== Task instructions ==
All records below are to be transcribed exactly, with every picture left out.

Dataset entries
####
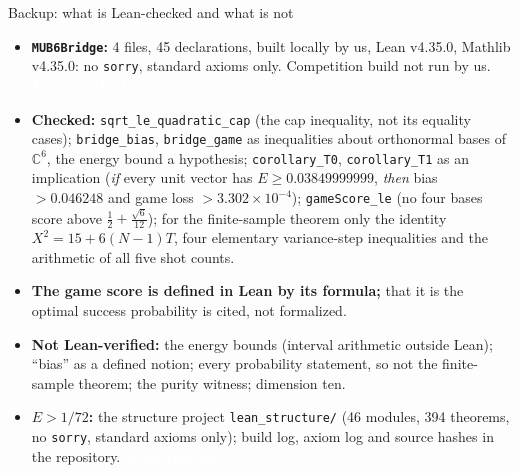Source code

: \documentclass[aspectratio=169,11pt,t]{beamer}
\newcommand{\tg}[2]{{\setlength{\fboxsep}{1.2pt}\colorbox{#1}{\textcolor{white}{\sffamily\bfseries\footnotesize\,#2\,}}}}
\newcommand{\Tleanh}{\tg{cLeanH}{Lean-checked}}
\newcommand{\Tlean}{\tg{cLeanH}{Lean-checked}}
\newcommand{\C}{\mathbb{C}}
\begin{document}
\begin{frame}{Backup: what is Lean-checked and what is not}
\footnotesize
\begin{itemize}\setlength\itemsep{1pt}
\item \textbf{\texttt{MUB6Bridge}:} 4 files, 45 declarations, built locally by us, Lean v4.35.0, Mathlib v4.35.0: no \texttt{sorry}, standard axioms only. Competition build not run by us. \Tleanh
\item \textbf{Checked:} \texttt{sqrt\_le\_quadratic\_cap} (the cap inequality, not its equality cases); \texttt{bridge\_bias}, \texttt{bridge\_game} as inequalities about orthonormal bases of $\C^6$, the energy bound a hypothesis; \texttt{corollary\_T0}, \texttt{corollary\_T1} as an implication (\emph{if} every unit vector has $E\ge0.03849999999$, \emph{then} bias $>0.046248$ and game loss $>3.302\times10^{-4}$); \texttt{gameScore\_le} (no four bases score above $\tfrac12+\tfrac{\sqrt6}{12}$); for the finite-sample theorem only the identity $X^2=15+6(N-1)T$, four elementary variance-step inequalities and the arithmetic of all five shot counts.
\item \textbf{The game score is defined in Lean by its formula;} that it is the optimal success probability is cited, not formalized.
\item \textbf{Not Lean-verified:} the energy bounds (interval arithmetic outside Lean); ``bias'' as a defined notion; every probability statement, so not the finite-sample theorem; the purity witness; dimension ten.
\item \textbf{$E>1/72$:} the structure project \texttt{lean\_structure/} (46 modules, 394 theorems, no \texttt{sorry}, standard axioms only); build log, axiom log and source hashes in the repository. \Tlean
\end{itemize}
\end{frame}
\end{document}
####
== Answer to the problem ==
Source code

: \documentclass[aspectratio=169,11pt,t]{beamer}
\newcommand{\tg}[2]{{\setlength{\fboxsep}{1.2pt}\colorbox{#1}{\textcolor{white}{\sffamily\bfseries\footnotesize\,#2\,}}}}
\newcommand{\Tleanh}{\tg{cLeanH}{Lean-checked}}
\newcommand{\Tlean}{\tg{cLeanH}{Lean-checked}}
\newcommand{\C}{\mathbb{C}}
\begin{document}
\begin{frame}{Backup: what is Lean-checked and what is not}
\footnotesize
\begin{itemize}\setlength\itemsep{1pt}
\item \textbf{\texttt{MUB6Bridge}:} 4 files, 45 declarations, built locally by us, Lean v4.35.0, Mathlib v4.35.0: no \texttt{sorry}, standard axioms only. Competition build not run by us. \Tleanh
\item \textbf{Checked:} \texttt{sqrt\_le\_quadratic\_cap} (the cap inequality, not its equality cases); \texttt{bridge\_bias}, \texttt{bridge\_game} as inequalities about orthonormal bases of $\C^6$, the energy bound a hypothesis; \texttt{corollary\_T0}, \texttt{corollary\_T1} as an implication (\emph{if} every unit vector has $E\ge0.03849999999$, \emph{then} bias $>0.046248$ and game loss $>3.302\times10^{-4}$); \texttt{gameScore\_le} (no four bases score above $\tfrac12+\tfrac{\sqrt6}{12}$); for the finite-sample theorem only the identity $X^2=15+6(N-1)T$, four elementary variance-step inequalities and the arithmetic of all five shot counts.
\item \textbf{The game score is defined in Lean by its formula;} that it is the optimal success probability is cited, not formalized.
\item \textbf{Not Lean-verified:} the energy bounds (interval arithmetic outside Lean); ``bias'' as a defined notion; every probability statement, so not the finite-sample theorem; the purity witness; dimension ten.
\item \textbf{$E>1/72$:} the structure project \texttt{lean\_structure/} (46 modules, 394 theorems, no \texttt{sorry}, standard axioms only); build log, axiom log and source hashes in the repository. \Tlean
\end{itemize}
\end{frame}
\end{document}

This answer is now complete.